_Requirement:_
What is needed here is an exact repetition of the records below, beginning at the line that has "Cx- create a new trick" and stopping after the line that has "x- cannot edit".

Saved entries
-- -- --

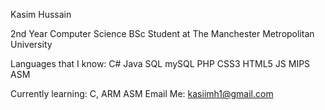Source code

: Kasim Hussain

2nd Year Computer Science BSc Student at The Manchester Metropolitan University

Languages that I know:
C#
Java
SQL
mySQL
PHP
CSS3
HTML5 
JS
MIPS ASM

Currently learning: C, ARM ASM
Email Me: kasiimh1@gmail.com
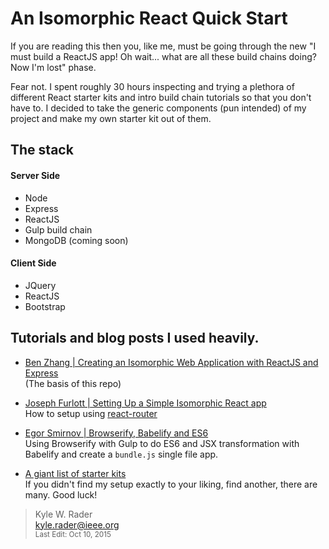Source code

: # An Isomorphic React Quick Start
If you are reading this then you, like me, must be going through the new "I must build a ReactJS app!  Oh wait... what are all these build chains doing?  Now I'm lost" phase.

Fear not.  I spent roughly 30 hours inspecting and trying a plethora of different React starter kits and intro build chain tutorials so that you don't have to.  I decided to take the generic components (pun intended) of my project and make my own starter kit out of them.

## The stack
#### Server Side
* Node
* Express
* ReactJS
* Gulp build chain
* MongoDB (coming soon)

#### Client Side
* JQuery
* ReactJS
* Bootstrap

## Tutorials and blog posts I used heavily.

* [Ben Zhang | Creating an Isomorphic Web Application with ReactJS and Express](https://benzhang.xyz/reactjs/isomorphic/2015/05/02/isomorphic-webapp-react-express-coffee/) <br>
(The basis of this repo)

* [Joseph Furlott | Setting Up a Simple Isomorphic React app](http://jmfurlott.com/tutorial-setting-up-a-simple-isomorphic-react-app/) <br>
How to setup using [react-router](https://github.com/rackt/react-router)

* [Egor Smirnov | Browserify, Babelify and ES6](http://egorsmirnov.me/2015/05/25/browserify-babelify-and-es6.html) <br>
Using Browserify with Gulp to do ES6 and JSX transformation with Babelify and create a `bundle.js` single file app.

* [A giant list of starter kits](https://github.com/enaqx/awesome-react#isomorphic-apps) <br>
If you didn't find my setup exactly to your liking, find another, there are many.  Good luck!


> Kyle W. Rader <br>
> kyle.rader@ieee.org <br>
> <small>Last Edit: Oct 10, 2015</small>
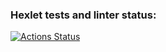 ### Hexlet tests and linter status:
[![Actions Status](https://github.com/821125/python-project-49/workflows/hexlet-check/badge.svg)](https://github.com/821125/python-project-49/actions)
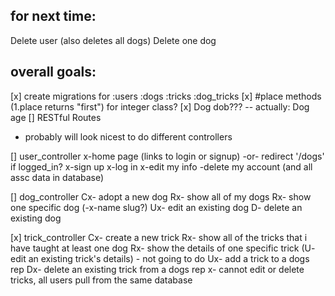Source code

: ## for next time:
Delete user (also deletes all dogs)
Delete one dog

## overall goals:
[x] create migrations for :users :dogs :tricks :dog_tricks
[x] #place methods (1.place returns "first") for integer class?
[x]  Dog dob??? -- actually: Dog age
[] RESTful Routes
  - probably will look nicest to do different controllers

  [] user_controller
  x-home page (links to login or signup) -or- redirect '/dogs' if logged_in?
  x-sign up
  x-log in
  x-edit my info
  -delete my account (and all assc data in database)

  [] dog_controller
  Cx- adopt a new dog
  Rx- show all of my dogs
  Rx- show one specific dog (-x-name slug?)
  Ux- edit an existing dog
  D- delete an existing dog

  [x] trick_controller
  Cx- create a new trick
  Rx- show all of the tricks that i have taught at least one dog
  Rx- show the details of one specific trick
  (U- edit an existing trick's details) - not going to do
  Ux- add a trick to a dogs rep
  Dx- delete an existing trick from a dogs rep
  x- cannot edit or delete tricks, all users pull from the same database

-- -- --

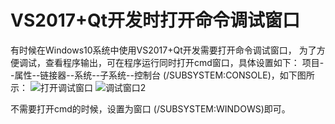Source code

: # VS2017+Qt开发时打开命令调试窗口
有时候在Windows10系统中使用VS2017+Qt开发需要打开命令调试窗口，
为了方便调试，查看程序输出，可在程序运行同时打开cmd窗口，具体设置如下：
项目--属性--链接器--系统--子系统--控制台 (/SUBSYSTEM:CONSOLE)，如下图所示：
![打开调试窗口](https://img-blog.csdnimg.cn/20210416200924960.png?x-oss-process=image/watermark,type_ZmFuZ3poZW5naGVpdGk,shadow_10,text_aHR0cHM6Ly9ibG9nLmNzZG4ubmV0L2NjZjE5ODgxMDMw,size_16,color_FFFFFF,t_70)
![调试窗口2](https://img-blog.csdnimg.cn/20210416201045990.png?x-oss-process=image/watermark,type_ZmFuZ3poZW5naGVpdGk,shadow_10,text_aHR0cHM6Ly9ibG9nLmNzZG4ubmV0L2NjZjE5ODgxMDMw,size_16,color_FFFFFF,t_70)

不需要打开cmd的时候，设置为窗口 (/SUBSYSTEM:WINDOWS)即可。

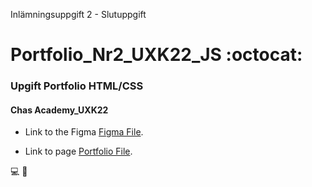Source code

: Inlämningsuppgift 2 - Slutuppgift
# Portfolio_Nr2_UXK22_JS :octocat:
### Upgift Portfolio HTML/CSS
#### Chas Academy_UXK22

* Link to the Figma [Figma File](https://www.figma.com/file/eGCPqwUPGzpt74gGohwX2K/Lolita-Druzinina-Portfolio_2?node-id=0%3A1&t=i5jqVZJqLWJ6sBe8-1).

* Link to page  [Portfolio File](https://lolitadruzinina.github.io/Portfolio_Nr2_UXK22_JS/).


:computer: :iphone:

-- -- --

_Answer to the exercise:_
  Cx- create a new trick
  Rx- show all of the tricks that i have taught at least one dog
  Rx- show the details of one specific trick
  (U- edit an existing trick's details) - not going to do
  Ux- add a trick to a dogs rep
  Dx- delete an existing trick from a dogs rep
  x- cannot edit or delete tricks, all users pull from the same database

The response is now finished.